L’espace science juridique de l’économie dans cette recherche de sens, transdisciplinaire, a recouru logiquement aux méthodes de la linguistique.

D’une part, parce que chaque spécialité ayant son jargon, il convient de disposer d’un métalangage permettant une communication fiable entre leurs agents.

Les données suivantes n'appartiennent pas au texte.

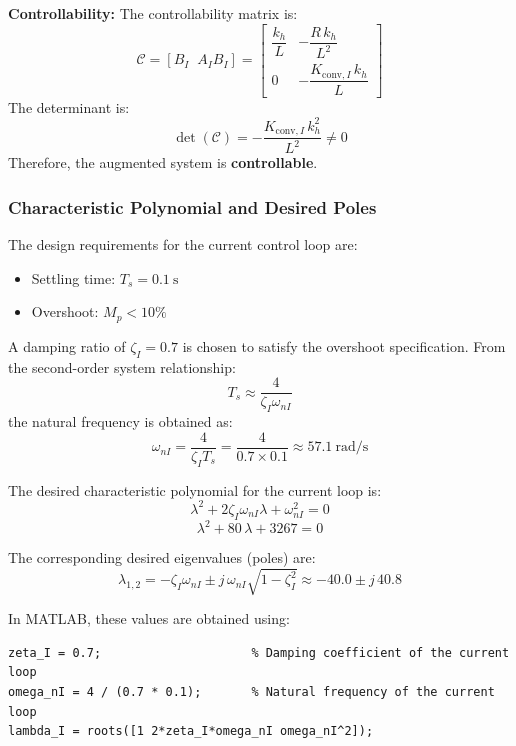 \documentclass{rapportCS}
\begin{document}
\noindent\textbf{Controllability:}
The controllability matrix is:
\[
\mathcal{C} = [B_I \;\; A_I B_I]
= 
\begin{bmatrix}
\dfrac{k_h}{L} & -\dfrac{R\,k_h}{L^2} \\[6pt]
0 & -\dfrac{K_{\mathrm{conv},I}\,k_h}{L}
\end{bmatrix}
\]
The determinant is:
\[
\det(\mathcal{C}) = -\frac{K_{\mathrm{conv},I}\,k_h^2}{L^2} \neq 0
\]
Therefore, the augmented system is \textbf{controllable}.



\subsubsection{Characteristic Polynomial and Desired Poles}

The design requirements for the current control loop are:
\begin{itemize}
    \item Settling time: $T_s = 0.1~\mathrm{s}$
    \item Overshoot: $M_p < 10\%$
\end{itemize}

A damping ratio of $\zeta_I = 0.7$ is chosen to satisfy the overshoot specification.  
From the second-order system relationship:
\begin{equation*}
T_s \approx \frac{4}{\zeta_I \omega_{nI}}
\end{equation*}
the natural frequency is obtained as:
\begin{equation*}
\omega_{nI} = \frac{4}{\zeta_I T_s} = \frac{4}{0.7 \times 0.1} \approx 57.1~\mathrm{rad/s}
\end{equation*}

The desired characteristic polynomial for the current loop is:
\begin{equation*}
\lambda^2 + 2\zeta_I \omega_{nI}\lambda + \omega_{nI}^2 = 0
\end{equation*}
\begin{equation*}
\lambda^2 + 80\,\lambda + 3267 = 0
\end{equation*}

The corresponding desired eigenvalues (poles) are:
\begin{equation*}
\lambda_{1,2} = -\zeta_I \omega_{nI} \pm j\,\omega_{nI}\sqrt{1-\zeta_I^2}
\approx -40.0 \pm j\,40.8
\end{equation*}

In MATLAB, these values are obtained using:
\begin{verbatim}
zeta_I = 0.7;                     % Damping coefficient of the current loop
omega_nI = 4 / (0.7 * 0.1);       % Natural frequency of the current loop
lambda_I = roots([1 2*zeta_I*omega_nI omega_nI^2]);
\end{verbatim}
\end{document}
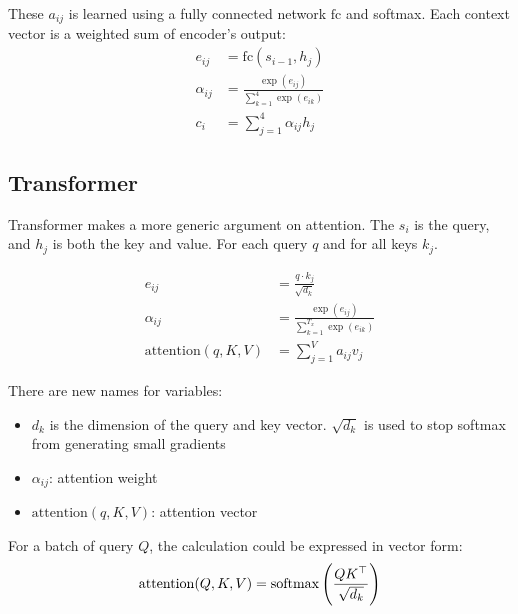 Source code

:  These $a_{ij}$ is learned using a fully connected network $\mathrm{fc}$ and softmax. Each context vector is a weighted sum of encoder's output:
\begin{equation}
    \begin{aligned}
        e_{ij} &= \mathrm{fc}(s_{i-1}, h_j) \\
        \alpha_{ij} &= \frac{\exp(e_{ij})}{\displaystyle \sum_{k=1}^4 \exp(e_{ik})} \\
        c_i &= \sum_{j=1}^4 \alpha_{ij} h_j
    \end{aligned}
\end{equation}


\subsection{Transformer}

\begin{definition}
    Transformer makes a more generic argument on attention. The $s_i$ is the query, and $h_j$ is both the key and value. For each query $q$ and for all keys $k_j$.

\begin{equation}
    \begin{aligned}
        e_{ij} &= \frac{q \cdot k_j}{\sqrt{d_k}} \\
        \alpha_{ij} &= \frac{\exp(e_{ij})}{\displaystyle \sum_{k=1}^{T_x} \exp(e_{ik})} \\
        \mathrm{attention}(q, K, V) &= \sum_{j=1}^{V} a_{ij} v_j
    \end{aligned}
\end{equation}

There are new names for variables:
\begin{itemize}
    \item $d_k$ is the dimension of the query and key vector. $\sqrt{d_k}$ is used to stop softmax from generating small gradients
    \item $\alpha_{ij}$: attention weight
    \item $\mathrm{attention}(q, K, V)$: attention vector
\end{itemize}

For a batch of query $Q$, the calculation could be expressed in vector form:
\begin{equation}
    \mathrm{attention}(Q, K, V) = \mathrm{softmax}\left( \frac{Q {K}^\top}{\sqrt{d_k}} \right)
\end{equation}
\end{definition}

D’autre part, parce que ni les langues du droit, ni les langues nationales ne sont parfaitement transposables,qu’elles soient véhiculaires ou vernaculaires. Il faut une approche multilinguistique et multinationale, faisant apparaitre les synonymes et les hapax. Cette recherche est par conséquent poursuivie en diachronie comme en synchronie.
Naturellement, pour rendre cet espace de la science juridique de l’économie ouvert, le LADEF a largement fait appel, et pour la diffusion de ses travaux et pour les échanges entre spécialistes, aux nouvelles technologies.

La base structurelle de cet espace n’en est pas moins assurée par un droit de tradition et d’expression françaises, donc chaque développement est accompagné des commentaires ou des propositions de représentants d’autres systèmes disciplinaires ou nationaux.

En revanche, les catégories principales sont celles de gouvernance, institutions, régulation.

Des travaux ont notamment été consacrés récemment à : la sanction, lecture des économistes et des juristes (publication aux éditions Bruylant).

Les résultats des recherches de l’Espace science juridique de l’économie sont diffusés soit sous forme d’écrits traditionnels, soit plus fréquemment sous forme audio avec la collection des grands juristes contemporains (R. Badinter, G. Canivet, J. Carbonnier, P. Didier, G. Farjat, F. Terré) ou sous forme vidéo, avec les entretiens de l’espace science juridique de l’économie.
L’ancien master 2 droit économique francophone, habilité à Paris 1, Louvain la Neuve et Rome est en cours de restructuration en une formation diplômante en ligne, traitant d’une part de l’approche juridique des phénomènes économiques et de l’approche économique des phénomènes juridiques, qui devrait être opérationnelle en janvier 2012.
L’espace science juridique de l’économie est sous la direction scientifique à Paris 1,d’ Yves Chaput et regroupe une vingtaine de chercheurs français et étrangers, et notamment des doctorants dans ces spécialités.

Bibliographie : v. bibliographie complète Le droit au défi de l’économie, sous la direction d’Yves Chaput, Publications de la Sorbonne, Paris 2002.